Se sentó al lado de su padre y tomó unos tragos de una jarra de barro llena de vino.
– Te has perdido la bendición de la mesa, Edgar -lo reprendió su madre en voz baja.
Su hermano William, sentado junto a su madre, sonrió con malicia.
– Yo diría que ha tenido su propia bendición -susurró.
– ¡Silencio! -rugió el barón-. No vamos a hablar de esto en mi mesa.
El banquete prosiguió, entre conversaciones dispersas y apagadas. Uno de los hombres, que había estado en la corte hacía poco, preguntó a los demás qué opinaban de la petición del rey para que el Papa anulara su matrimonio con la reina Catalina. Los Cantwell, que admiraban mucho la piedad de la reina, no le tenían el menor aprecio a la ramera Bolena, pero, incluso entre familiares, tocar ese tema era peligroso. La influencia de Enrique se hacía sentir en cada parroquia. Thomas aseguró a su familia que se llegaría a un acuerdo. La idea de que se produjera un cisma con el Papa por esta cuestión era impensable.
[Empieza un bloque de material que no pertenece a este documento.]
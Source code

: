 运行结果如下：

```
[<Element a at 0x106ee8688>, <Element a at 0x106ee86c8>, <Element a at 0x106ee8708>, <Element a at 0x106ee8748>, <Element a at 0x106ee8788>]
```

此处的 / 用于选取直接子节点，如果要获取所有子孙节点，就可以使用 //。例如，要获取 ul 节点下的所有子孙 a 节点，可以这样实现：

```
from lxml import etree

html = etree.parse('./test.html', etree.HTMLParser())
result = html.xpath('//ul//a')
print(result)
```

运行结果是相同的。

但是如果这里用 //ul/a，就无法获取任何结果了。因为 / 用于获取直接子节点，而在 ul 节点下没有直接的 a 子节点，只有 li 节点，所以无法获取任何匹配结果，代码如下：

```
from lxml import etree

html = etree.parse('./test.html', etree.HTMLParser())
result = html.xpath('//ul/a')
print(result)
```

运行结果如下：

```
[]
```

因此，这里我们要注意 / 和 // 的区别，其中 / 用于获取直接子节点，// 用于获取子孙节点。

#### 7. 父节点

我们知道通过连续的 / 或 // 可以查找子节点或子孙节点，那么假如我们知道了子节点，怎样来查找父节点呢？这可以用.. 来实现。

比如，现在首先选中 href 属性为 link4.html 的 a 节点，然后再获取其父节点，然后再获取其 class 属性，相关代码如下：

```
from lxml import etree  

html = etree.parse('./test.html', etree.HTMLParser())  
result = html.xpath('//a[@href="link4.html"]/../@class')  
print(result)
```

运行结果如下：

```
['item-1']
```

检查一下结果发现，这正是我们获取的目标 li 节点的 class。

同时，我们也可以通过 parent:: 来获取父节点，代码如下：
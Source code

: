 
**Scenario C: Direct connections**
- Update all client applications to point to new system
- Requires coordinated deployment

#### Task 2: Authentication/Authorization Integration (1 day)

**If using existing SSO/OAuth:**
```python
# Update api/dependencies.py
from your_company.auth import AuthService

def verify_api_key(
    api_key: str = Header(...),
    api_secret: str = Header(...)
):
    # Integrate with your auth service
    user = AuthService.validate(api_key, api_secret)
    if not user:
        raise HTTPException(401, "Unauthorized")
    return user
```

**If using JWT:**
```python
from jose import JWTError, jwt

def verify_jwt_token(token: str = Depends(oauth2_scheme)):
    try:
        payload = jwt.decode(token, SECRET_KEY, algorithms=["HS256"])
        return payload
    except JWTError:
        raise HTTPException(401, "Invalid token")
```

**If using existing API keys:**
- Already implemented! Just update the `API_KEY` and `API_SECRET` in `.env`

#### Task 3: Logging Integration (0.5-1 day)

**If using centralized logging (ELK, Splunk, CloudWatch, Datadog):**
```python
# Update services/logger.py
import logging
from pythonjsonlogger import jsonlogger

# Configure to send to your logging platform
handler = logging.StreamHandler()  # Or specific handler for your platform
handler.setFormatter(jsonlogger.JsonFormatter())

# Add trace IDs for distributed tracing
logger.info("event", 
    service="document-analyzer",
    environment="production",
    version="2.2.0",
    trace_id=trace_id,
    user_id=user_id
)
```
Les llevaron el jabalí trinchado en una fuente de madera gigantesca, y ellos lo devoraron ávidamente con rebanadas de pan negro. Cuando dieron cuenta del plato principal, les sirvieron gachas con crema junto con higos secos, nueces y vino especiado. Al terminar, el barón se limpió las manos y la boca con el mantel que colgaba de la mesa, se aclaró la garganta y, cuando estuvo seguro de que su hijo le prestaba toda su atención, hizo el anuncio que tenía planeado.
– Como mis hermanos y mi buena esposa saben, no estoy satisfecho con tu educación, Edgar. -La áspera seriedad de su voz hizo que los demás comensales bajaran la vista.
– ¿No lo estás, padre?
– Esperaba mejores resultados. Tu tío Walter sacó mucho provecho de su educación en Oxford y ahora es, como bien sabes, un abogado de prestigio en esa ciudad. El grado de exigencia de Merton College, por otro lado, ha bajado mucho.
A Edgar empezó a temblarle el labio inferior.
– ¿En qué sentido, padre?
– ¿Tú te has visto? -bramó el barón-. ¿Qué otra prueba necesito? ¡Estás más versado en vino, meretrices y canciones que en griego, latín y la Biblia! No volverás a Oxford, Edgar. Continuarás tu formación en otro lugar.